*WORK INSTRUCTION*: Would you output, exactly as written, the line with "가져올 수 있습니다." and all lines after it to the end of the data below, and no others?

*Items from a dataset*:
==================================================
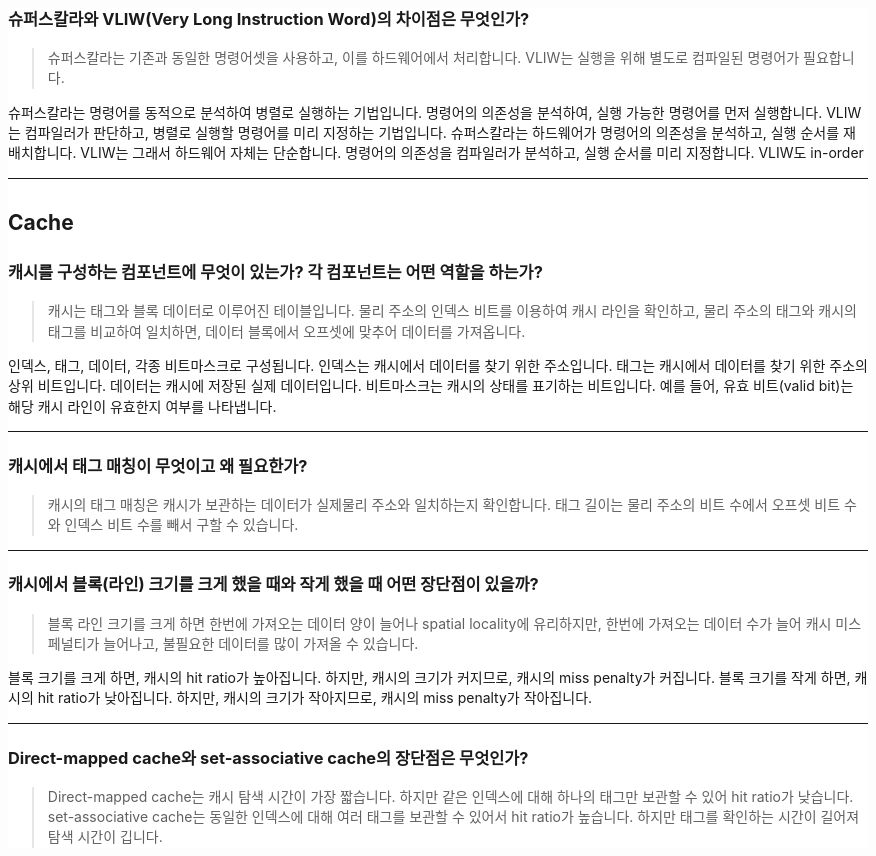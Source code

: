 
### 슈퍼스칼라와 VLIW(Very Long Instruction Word)의 차이점은 무엇인가?

> 슈퍼스칼라는 기존과 동일한 명령어셋을 사용하고, 이를 하드웨어에서 처리합니다.
> VLIW는 실행을 위해 별도로 컴파일된 명령어가 필요합니다.

슈퍼스칼라는 명령어를 동적으로 분석하여 병렬로 실행하는 기법입니다.
명령어의 의존성을 분석하여, 실행 가능한 명령어를 먼저 실행합니다.
VLIW는 컴파일러가 판단하고, 병렬로 실행할 명령어를 미리 지정하는 기법입니다.
슈퍼스칼라는 하드웨어가 명령어의 의존성을 분석하고, 실행 순서를 재배치합니다.
VLIW는 그래서 하드웨어 자체는 단순합니다. 명령어의 의존성을 컴파일러가 분석하고, 실행 순서를 미리 지정합니다.
VLIW도 in-order

---

## Cache

### 캐시를 구성하는 컴포넌트에 무엇이 있는가? 각 컴포넌트는 어떤 역할을 하는가?

> 캐시는 태그와 블록 데이터로 이루어진 테이블입니다.
> 물리 주소의 인덱스 비트를 이용하여 캐시 라인을 확인하고, 물리 주소의 태그와 캐시의 태그를 비교하여 일치하면,
> 데이터 블록에서 오프셋에 맞추어 데이터를 가져옵니다.

인덱스, 태그, 데이터, 각종 비트마스크로 구성됩니다.
인덱스는 캐시에서 데이터를 찾기 위한 주소입니다.
태그는 캐시에서 데이터를 찾기 위한 주소의 상위 비트입니다.
데이터는 캐시에 저장된 실제 데이터입니다.
비트마스크는 캐시의 상태를 표기하는 비트입니다. 예를 들어, 유효 비트(valid bit)는 해당 캐시 라인이 유효한지 여부를 나타냅니다.

---

### 캐시에서 태그 매칭이 무엇이고 왜 필요한가?

> 캐시의 태그 매칭은 캐시가 보관하는 데이터가 실제물리 주소와 일치하는지 확인합니다.
> 태그 길이는 물리 주소의 비트 수에서 오프셋 비트 수와 인덱스 비트 수를 빼서 구할 수 있습니다.

---

### 캐시에서 블록(라인) 크기를 크게 했을 때와 작게 했을 때 어떤 장단점이 있을까?

> 블록 라인 크기를 크게 하면 한번에 가져오는 데이터 양이 늘어나 spatial locality에 유리하지만,
> 한번에 가져오는 데이터 수가 늘어 캐시 미스 페널티가 늘어나고, 불필요한 데이터를 많이 가져올 수 있습니다.

블록 크기를 크게 하면, 캐시의 hit ratio가 높아집니다.
하지만, 캐시의 크기가 커지므로, 캐시의 miss penalty가 커집니다.
블록 크기를 작게 하면, 캐시의 hit ratio가 낮아집니다.
하지만, 캐시의 크기가 작아지므로, 캐시의 miss penalty가 작아집니다.

---

### Direct-mapped cache와 set-associative cache의 장단점은 무엇인가?

> Direct-mapped cache는 캐시 탐색 시간이 가장 짧습니다.
> 하지만 같은 인덱스에 대해 하나의 태그만 보관할 수 있어 hit ratio가 낮습니다.
> set-associative cache는 동일한 인덱스에 대해 여러 태그를 보관할 수 있어서 hit ratio가 높습니다.
> 하지만 태그를 확인하는 시간이 길어져 탐색 시간이 깁니다.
==================================================
*SOLUTION*:
> 한번에 가져오는 데이터 수가 늘어 캐시 미스 페널티가 늘어나고, 불필요한 데이터를 많이 가져올 수 있습니다.

블록 크기를 크게 하면, 캐시의 hit ratio가 높아집니다.
하지만, 캐시의 크기가 커지므로, 캐시의 miss penalty가 커집니다.
블록 크기를 작게 하면, 캐시의 hit ratio가 낮아집니다.
하지만, 캐시의 크기가 작아지므로, 캐시의 miss penalty가 작아집니다.

---

### Direct-mapped cache와 set-associative cache의 장단점은 무엇인가?

> Direct-mapped cache는 캐시 탐색 시간이 가장 짧습니다.
> 하지만 같은 인덱스에 대해 하나의 태그만 보관할 수 있어 hit ratio가 낮습니다.
> set-associative cache는 동일한 인덱스에 대해 여러 태그를 보관할 수 있어서 hit ratio가 높습니다.
> 하지만 태그를 확인하는 시간이 길어져 탐색 시간이 깁니다.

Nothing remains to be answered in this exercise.